Take from the records below each line that holds "survey".

■ DATA PROVIDED ■
◇ ◇ ◇ ◇ ◇ ◇ ◇

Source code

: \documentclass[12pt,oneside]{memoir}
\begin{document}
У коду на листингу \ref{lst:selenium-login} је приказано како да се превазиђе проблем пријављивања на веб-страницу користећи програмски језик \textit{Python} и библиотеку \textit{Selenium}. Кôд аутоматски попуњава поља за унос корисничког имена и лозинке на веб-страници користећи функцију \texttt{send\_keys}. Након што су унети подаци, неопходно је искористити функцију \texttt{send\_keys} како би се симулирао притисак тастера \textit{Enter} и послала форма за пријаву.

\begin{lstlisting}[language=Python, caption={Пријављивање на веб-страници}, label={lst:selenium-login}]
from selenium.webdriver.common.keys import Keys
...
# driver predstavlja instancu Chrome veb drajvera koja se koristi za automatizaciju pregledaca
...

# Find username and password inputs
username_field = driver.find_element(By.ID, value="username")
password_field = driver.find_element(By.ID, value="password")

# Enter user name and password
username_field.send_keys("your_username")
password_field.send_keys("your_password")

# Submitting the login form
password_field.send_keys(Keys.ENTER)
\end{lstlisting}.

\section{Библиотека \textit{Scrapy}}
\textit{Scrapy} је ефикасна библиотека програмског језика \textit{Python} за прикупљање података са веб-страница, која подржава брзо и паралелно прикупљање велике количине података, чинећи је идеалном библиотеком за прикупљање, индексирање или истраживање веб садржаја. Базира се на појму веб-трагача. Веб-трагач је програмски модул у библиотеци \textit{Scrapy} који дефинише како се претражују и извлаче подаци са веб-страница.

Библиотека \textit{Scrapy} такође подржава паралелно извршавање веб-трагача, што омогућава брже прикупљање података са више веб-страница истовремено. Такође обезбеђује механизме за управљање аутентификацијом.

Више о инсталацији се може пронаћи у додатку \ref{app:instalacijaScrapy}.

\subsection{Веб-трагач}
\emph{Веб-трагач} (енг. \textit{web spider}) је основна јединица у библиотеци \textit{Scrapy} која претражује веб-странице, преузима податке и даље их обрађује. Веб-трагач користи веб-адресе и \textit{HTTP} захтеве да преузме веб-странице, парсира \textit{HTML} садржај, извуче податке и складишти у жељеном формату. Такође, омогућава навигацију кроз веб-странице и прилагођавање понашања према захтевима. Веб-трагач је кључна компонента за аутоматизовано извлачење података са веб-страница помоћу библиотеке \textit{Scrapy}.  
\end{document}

◇ ◇ ◇ ◇ ◇ ◇ ◇

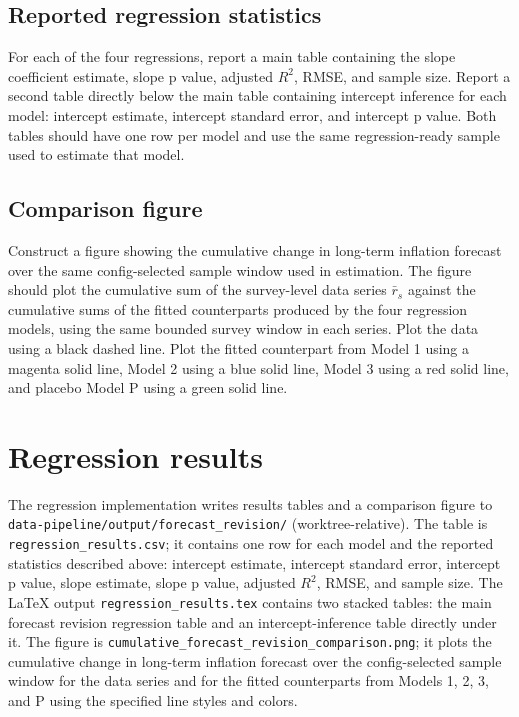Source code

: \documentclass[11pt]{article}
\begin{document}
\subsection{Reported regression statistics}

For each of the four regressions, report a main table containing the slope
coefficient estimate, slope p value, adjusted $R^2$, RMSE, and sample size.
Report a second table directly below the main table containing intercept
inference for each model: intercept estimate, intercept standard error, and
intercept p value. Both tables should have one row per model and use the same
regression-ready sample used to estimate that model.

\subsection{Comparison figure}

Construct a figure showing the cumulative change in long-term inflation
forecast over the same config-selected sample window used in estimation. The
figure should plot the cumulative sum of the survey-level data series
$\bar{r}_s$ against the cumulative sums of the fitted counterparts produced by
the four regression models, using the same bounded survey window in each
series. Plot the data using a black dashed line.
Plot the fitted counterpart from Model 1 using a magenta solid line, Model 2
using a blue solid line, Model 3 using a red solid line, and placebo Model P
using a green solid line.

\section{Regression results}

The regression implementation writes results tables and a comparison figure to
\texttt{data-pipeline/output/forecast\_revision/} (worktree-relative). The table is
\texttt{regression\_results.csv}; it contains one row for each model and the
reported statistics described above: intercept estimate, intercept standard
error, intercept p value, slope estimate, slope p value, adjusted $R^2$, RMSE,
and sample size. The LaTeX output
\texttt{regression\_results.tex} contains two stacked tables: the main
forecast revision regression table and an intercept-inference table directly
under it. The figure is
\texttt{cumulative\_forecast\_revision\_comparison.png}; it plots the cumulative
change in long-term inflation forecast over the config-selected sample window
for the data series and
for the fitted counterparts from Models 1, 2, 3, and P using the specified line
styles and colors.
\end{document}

◇ ◇ ◇ ◇ ◇ ◇ ◇

■ SOLUTION ■
figure should plot the cumulative sum of the survey-level data series
the four regression models, using the same bounded survey window in each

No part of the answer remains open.